What is expected: Please show every line in the entries below that includes the word "github".

Extracted data entries:
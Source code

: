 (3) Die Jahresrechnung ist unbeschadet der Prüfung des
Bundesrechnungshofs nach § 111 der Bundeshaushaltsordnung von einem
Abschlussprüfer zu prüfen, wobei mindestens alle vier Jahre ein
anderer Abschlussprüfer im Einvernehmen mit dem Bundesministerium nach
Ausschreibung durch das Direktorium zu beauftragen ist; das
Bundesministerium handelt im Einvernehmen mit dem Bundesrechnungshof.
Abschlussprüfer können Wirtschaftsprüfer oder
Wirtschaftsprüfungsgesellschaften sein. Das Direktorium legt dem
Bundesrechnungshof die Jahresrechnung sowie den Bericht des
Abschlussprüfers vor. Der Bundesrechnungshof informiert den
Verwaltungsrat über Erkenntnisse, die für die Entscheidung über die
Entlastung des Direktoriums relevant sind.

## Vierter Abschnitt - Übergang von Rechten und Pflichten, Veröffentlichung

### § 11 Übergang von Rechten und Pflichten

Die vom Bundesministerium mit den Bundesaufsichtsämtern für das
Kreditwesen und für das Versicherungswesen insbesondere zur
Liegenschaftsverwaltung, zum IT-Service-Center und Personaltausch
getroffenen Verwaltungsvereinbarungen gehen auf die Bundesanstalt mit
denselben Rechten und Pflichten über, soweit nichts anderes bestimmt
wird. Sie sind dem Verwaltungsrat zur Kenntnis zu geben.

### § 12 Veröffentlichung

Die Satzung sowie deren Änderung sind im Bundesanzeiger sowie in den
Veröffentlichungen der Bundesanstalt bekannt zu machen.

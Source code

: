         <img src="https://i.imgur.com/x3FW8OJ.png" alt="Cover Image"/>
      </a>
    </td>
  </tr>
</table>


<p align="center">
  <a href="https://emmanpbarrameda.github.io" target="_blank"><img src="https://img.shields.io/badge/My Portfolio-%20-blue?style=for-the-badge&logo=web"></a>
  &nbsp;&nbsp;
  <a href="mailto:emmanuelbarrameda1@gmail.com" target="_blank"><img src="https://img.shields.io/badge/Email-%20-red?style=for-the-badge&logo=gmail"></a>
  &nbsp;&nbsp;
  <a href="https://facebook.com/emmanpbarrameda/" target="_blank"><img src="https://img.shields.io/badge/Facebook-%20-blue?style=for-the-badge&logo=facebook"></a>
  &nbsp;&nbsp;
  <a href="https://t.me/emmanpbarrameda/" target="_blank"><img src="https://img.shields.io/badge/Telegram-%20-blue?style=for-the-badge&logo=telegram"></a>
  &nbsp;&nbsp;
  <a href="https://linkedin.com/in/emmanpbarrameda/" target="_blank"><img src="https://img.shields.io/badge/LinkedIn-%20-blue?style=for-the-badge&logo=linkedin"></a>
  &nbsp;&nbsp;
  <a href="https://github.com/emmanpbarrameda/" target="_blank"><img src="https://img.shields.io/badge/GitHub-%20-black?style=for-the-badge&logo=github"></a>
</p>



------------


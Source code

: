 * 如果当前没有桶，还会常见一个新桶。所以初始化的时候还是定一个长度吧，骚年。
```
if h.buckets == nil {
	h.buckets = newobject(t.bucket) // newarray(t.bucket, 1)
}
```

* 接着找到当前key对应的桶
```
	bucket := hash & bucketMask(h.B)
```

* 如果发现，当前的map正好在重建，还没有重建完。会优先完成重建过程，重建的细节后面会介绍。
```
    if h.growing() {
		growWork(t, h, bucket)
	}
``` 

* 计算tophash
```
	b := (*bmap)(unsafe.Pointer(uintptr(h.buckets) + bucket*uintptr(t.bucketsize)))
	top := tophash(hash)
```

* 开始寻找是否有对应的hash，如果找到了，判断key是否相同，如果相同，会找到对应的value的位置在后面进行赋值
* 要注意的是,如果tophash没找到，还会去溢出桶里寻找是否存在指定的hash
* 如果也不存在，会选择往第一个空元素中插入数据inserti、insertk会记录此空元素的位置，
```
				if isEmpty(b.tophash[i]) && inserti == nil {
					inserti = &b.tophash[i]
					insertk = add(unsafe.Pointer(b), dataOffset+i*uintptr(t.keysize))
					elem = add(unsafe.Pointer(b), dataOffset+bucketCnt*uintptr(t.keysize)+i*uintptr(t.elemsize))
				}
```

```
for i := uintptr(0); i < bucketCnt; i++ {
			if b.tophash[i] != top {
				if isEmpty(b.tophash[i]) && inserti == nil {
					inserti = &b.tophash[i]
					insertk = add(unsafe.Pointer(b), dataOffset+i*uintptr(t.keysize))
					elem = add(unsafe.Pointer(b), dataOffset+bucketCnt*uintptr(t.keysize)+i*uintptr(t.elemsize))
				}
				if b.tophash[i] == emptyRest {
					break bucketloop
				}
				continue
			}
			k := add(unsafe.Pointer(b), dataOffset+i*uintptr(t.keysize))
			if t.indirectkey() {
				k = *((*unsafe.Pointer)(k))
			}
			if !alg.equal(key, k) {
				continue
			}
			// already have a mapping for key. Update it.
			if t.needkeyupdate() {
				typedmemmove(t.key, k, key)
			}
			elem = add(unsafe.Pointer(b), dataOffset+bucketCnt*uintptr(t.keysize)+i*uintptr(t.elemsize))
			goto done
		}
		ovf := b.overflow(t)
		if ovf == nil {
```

Finished exercise:
  <a href="https://emmanpbarrameda.github.io" target="_blank"><img src="https://img.shields.io/badge/My Portfolio-%20-blue?style=for-the-badge&logo=web"></a>
  <a href="https://github.com/emmanpbarrameda/" target="_blank"><img src="https://img.shields.io/badge/GitHub-%20-black?style=for-the-badge&logo=github"></a>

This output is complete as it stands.